Extending the deadline at a cost of $500K is not a bad deal.
The luxury tax is at $132,627,000.
If we cut JR then we are at $123,734,282 with his guarantee.
Assuming we sign Garland, Windler, and Porter to their max rookie slots then it is $6,400,920 for Garland, $2,035,800 for Windler, and $1,936,440 for Porter.
That's $134,107,442 with no further moves, so we're in the tax if we just sign our rookies.
Now we have all season to move OUT of the tax. If you trade Clarkson for assets that total less than his salary, etc then you trim money off that.
We have five ending deals. I don't see them all getting flipped for future salary.

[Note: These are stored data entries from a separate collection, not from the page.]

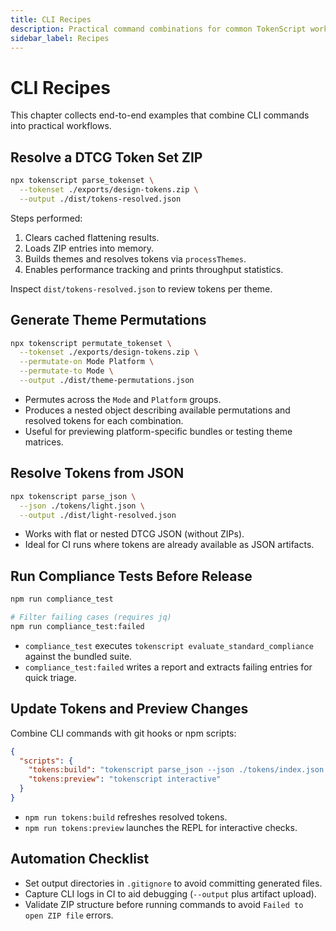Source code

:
 ```yaml
---
title: CLI Recipes
description: Practical command combinations for common TokenScript workflows.
sidebar_label: Recipes
---
```


# CLI Recipes

This chapter collects end-to-end examples that combine CLI commands into practical workflows.

## Resolve a DTCG Token Set ZIP

```bash
npx tokenscript parse_tokenset \
  --tokenset ./exports/design-tokens.zip \
  --output ./dist/tokens-resolved.json
```

Steps performed:

1. Clears cached flattening results.
2. Loads ZIP entries into memory.
3. Builds themes and resolves tokens via `processThemes`.
4. Enables performance tracking and prints throughput statistics.

Inspect `dist/tokens-resolved.json` to review tokens per theme.

## Generate Theme Permutations

```bash
npx tokenscript permutate_tokenset \
  --tokenset ./exports/design-tokens.zip \
  --permutate-on Mode Platform \
  --permutate-to Mode \
  --output ./dist/theme-permutations.json
```

- Permutes across the `Mode` and `Platform` groups.
- Produces a nested object describing available permutations and resolved tokens for each combination.
- Useful for previewing platform-specific bundles or testing theme matrices.

## Resolve Tokens from JSON

```bash
npx tokenscript parse_json \
  --json ./tokens/light.json \
  --output ./dist/light-resolved.json
```

- Works with flat or nested DTCG JSON (without ZIPs).
- Ideal for CI runs where tokens are already available as JSON artifacts.

## Run Compliance Tests Before Release

```bash
npm run compliance_test

# Filter failing cases (requires jq)
npm run compliance_test:failed
```

- `compliance_test` executes `tokenscript evaluate_standard_compliance` against the bundled suite.
- `compliance_test:failed` writes a report and extracts failing entries for quick triage.

## Update Tokens and Preview Changes

Combine CLI commands with git hooks or npm scripts:

```json
{
  "scripts": {
    "tokens:build": "tokenscript parse_json --json ./tokens/index.json --output ./dist/tokens.json",
    "tokens:preview": "tokenscript interactive"
  }
}
```

- `npm run tokens:build` refreshes resolved tokens.
- `npm run tokens:preview` launches the REPL for interactive checks.

## Automation Checklist

- Set output directories in `.gitignore` to avoid committing generated files.
- Capture CLI logs in CI to aid debugging (`--output` plus artifact upload).
- Validate ZIP structure before running commands to avoid `Failed to open ZIP file` errors.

I think maybe two will be. We could move other guys and swap out for fits on playoff teams. Let's say Denver would like to flip Plumlee for Tristan for a playoff run (they'd need to include one of their younger, low dollar assets in the deal to make it work) and they want to ship off a future draft pick or even a pick in the upcoming draft (which should fall in the 20s). In this case you could get a young asset that could grow like a Vanderbilt plus a late first while still maintaining cap flexibility AND saving money to get out of the tax.
If Orlando is in the mix, I could also see them moving Mozgov's deal for something that could help them in the short term for a run.

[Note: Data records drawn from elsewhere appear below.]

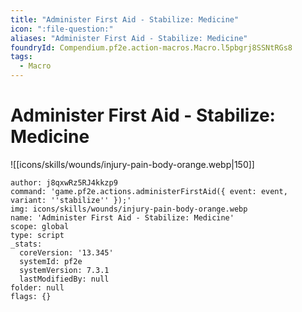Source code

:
 ```yaml
---
title: "Administer First Aid - Stabilize: Medicine"
icon: ":file-question:"
aliases: "Administer First Aid - Stabilize: Medicine"
foundryId: Compendium.pf2e.action-macros.Macro.l5pbgrj8SSNtRGs8
tags:
  - Macro
---
```


# Administer First Aid - Stabilize: Medicine
![[icons/skills/wounds/injury-pain-body-orange.webp|150]]

```Macro
author: j8qxwRz5RJ4kkzp9
command: 'game.pf2e.actions.administerFirstAid({ event: event, variant: ''stabilize'' });'
img: icons/skills/wounds/injury-pain-body-orange.webp
name: 'Administer First Aid - Stabilize: Medicine'
scope: global
type: script
_stats:
  coreVersion: '13.345'
  systemId: pf2e
  systemVersion: 7.3.1
  lastModifiedBy: null
folder: null
flags: {}
```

So if a great deal is there that makes it worth paying then you do it. I'd also love to try to get our picks back from NO in some way and could see Griff liking guys on our roster, especially since they could help grow a guy like Zion. So Tristan could be an option in a trade there for instance.
I don't expect Smith to be traded at this point, but I think Koby wanted to keep his options open.